Though the clouds put a damper on the viewing portion of the evening, a standing room only talk in the Lecture Center, conducted by Professor Amy Forestell (Physics), drew more than 250 people. The event, during which the planet Venus passes directly between Earth and the sun, occurs in pairs just once every century (the transit had last taken place in 2004 and will not happen again until 2117). The transit, according to New Paltz senior Linux administrator and MHAA member Paul Chauvet (who helped organize the event), was used back in 1639 as a way of estimating the distance between the sun and Earth.
“Historically only scientists were able to view the transit of Venus, and they traveled to distant corners of the globe to [do] so,” said Forrestell. “We are fortunate to live in an age when significant astronomical events are easily accessible to the public, and I am especially pleased that so many members of our community came out and took advantage of our program.”
After Forestell’s lecture, attendees were eager to utilize solar telescopes provided by the college and the MHAA to view the transit – which was to be visible from New Paltz between 6:03 p.m. and sunset at 8:05 p.m. – but were met instead by a sky obscured by clouds. Luckily, a live feed of the transit from Mauna Kea Observatory in Hawaii (from which the entire transit was viewable from start to finish) was displayed on a large screen in the Lecture Center.

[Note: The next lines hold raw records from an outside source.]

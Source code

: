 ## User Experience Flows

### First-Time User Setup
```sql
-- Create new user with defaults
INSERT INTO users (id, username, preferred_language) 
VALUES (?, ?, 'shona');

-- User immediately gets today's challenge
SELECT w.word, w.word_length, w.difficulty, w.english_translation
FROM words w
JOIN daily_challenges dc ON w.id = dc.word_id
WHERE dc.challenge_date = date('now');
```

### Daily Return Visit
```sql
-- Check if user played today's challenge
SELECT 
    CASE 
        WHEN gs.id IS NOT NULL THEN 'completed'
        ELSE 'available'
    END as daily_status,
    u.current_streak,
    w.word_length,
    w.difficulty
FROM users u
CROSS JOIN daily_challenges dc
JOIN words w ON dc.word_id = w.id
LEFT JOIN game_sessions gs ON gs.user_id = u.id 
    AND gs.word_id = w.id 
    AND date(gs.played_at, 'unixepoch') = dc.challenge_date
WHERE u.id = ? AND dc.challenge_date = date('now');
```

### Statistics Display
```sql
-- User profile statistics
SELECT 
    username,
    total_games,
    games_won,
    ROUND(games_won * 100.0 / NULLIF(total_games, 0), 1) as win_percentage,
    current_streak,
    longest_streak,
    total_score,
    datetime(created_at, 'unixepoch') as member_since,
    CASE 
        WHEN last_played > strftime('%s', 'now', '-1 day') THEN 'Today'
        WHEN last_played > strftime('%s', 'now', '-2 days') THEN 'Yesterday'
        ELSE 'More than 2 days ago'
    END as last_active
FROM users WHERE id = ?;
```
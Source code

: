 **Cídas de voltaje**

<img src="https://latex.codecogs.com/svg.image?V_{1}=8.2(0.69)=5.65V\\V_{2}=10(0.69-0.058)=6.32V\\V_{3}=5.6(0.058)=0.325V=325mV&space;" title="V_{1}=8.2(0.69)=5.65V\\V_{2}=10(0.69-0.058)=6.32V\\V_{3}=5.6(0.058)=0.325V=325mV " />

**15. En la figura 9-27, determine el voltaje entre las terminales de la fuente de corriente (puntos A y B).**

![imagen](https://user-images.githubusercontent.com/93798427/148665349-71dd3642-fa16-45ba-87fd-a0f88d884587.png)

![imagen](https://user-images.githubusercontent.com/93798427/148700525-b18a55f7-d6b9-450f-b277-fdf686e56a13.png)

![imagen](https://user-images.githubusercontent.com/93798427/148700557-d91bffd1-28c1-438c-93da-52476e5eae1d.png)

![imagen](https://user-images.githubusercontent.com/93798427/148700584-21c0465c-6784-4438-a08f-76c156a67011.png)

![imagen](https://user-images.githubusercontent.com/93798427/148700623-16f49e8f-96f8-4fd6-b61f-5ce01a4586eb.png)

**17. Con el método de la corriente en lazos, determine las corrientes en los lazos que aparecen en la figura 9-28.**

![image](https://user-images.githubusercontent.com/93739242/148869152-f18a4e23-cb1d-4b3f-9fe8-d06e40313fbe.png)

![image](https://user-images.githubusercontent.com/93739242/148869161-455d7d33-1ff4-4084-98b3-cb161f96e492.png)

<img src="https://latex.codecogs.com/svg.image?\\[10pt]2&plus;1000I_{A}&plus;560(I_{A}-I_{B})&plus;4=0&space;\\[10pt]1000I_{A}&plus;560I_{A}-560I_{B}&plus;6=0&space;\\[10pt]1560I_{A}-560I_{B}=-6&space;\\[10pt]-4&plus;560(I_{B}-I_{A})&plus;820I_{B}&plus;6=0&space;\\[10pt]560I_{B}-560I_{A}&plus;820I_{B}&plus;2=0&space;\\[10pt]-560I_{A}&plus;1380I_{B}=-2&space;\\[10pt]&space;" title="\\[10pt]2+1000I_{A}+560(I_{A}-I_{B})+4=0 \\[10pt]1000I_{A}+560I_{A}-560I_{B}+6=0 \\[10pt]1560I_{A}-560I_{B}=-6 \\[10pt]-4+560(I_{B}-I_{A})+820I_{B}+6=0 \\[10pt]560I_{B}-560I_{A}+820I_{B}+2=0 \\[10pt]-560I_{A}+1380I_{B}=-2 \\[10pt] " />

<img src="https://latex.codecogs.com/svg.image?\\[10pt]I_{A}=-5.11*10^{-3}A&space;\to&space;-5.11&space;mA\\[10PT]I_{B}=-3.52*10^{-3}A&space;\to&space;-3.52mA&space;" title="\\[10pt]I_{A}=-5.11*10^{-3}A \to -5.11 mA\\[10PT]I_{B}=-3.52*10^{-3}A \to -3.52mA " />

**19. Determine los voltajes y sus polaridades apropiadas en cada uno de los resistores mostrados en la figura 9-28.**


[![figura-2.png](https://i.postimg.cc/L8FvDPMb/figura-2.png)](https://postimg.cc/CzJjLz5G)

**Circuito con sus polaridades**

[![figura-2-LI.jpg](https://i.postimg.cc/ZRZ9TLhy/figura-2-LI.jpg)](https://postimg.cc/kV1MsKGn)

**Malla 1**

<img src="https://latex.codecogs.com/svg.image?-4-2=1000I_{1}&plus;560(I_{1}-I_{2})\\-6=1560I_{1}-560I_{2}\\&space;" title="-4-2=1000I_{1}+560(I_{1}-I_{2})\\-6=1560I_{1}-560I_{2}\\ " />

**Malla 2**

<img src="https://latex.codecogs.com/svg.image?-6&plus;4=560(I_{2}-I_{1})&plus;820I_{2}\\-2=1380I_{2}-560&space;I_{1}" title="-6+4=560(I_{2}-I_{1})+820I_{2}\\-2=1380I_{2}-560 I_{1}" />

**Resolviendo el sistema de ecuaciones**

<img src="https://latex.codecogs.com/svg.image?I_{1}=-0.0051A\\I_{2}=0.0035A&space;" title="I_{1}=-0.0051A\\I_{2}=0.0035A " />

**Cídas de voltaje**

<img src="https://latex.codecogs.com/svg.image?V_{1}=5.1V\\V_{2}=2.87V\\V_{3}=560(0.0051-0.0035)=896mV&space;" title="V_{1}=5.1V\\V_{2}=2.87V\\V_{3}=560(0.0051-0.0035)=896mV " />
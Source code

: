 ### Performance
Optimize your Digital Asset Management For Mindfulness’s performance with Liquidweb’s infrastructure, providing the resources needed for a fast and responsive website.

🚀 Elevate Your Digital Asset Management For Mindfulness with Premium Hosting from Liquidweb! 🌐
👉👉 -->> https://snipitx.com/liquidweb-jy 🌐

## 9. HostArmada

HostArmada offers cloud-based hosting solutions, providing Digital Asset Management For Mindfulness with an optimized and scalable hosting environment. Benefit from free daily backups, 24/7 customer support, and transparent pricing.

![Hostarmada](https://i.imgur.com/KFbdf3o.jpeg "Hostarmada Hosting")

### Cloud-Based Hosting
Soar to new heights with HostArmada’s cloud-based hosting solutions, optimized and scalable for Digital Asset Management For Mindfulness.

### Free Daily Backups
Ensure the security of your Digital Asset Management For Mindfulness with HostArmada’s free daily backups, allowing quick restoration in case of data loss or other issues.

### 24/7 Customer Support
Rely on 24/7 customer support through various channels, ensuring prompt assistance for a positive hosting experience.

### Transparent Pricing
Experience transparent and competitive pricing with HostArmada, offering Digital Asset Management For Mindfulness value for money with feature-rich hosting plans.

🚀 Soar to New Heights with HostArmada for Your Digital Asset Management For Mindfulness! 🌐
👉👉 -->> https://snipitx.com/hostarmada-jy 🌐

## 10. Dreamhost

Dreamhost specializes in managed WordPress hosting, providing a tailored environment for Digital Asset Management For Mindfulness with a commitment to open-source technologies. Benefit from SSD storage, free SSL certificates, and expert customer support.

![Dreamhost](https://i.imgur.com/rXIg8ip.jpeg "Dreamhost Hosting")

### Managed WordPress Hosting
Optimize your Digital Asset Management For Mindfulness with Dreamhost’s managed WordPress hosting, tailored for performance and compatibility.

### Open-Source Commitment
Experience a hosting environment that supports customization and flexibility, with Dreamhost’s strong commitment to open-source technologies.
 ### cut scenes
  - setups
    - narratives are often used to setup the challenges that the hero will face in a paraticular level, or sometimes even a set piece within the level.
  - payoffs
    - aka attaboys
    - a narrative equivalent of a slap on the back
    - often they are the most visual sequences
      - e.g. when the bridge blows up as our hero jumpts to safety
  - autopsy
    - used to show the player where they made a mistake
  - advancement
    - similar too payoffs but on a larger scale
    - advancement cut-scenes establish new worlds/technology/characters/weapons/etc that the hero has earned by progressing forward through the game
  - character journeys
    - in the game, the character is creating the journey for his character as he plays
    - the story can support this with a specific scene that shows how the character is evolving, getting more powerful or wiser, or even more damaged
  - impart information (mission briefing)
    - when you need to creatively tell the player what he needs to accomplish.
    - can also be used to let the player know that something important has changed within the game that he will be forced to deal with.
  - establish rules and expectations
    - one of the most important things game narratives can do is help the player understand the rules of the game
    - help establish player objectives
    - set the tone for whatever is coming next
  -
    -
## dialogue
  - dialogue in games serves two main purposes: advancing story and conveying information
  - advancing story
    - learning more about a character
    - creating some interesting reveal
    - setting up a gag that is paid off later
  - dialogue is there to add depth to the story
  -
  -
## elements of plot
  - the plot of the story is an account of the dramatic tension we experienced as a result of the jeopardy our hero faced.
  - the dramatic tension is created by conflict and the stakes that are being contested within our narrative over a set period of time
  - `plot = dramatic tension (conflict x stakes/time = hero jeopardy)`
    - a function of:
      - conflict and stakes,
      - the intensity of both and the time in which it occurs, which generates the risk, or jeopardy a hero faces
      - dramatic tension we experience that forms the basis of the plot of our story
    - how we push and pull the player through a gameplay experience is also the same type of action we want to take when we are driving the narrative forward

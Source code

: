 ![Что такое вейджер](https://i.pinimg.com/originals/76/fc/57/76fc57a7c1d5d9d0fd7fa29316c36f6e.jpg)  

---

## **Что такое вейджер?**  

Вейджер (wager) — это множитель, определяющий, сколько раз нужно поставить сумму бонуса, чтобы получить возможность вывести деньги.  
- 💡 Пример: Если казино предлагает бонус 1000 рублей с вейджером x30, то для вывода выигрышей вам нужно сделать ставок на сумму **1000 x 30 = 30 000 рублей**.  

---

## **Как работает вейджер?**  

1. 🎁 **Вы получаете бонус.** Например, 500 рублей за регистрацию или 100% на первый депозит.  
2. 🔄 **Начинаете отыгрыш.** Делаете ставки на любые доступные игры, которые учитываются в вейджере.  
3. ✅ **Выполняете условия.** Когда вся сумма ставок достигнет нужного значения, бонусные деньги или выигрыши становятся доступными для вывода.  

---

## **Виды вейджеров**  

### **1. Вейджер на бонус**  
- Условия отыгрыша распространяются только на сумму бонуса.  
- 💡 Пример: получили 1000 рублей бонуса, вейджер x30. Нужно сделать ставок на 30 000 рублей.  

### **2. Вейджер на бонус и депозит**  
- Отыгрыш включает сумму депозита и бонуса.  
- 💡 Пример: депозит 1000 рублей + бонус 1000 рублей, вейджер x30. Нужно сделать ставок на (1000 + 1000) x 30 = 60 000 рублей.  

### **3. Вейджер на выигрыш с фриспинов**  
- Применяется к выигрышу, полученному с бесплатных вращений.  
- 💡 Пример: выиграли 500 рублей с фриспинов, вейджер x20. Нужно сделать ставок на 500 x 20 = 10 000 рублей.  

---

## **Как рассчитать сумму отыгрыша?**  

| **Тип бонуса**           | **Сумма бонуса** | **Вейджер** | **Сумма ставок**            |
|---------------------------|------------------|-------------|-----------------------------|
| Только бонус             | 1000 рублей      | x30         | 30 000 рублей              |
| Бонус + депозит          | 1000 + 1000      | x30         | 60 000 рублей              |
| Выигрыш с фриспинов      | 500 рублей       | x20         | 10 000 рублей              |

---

“Although the clouds limited our ability to view the sun through a telescope, we were able to watch the event live from sunnier locales, which was still very exciting and provided a connection to the innumerable other people around the world also watching,” said Forestell. “Community members walked away understanding what the transit was, appreciating its historical significance, and feeling like a part of something larger, from the local and global community to the entire solar system.”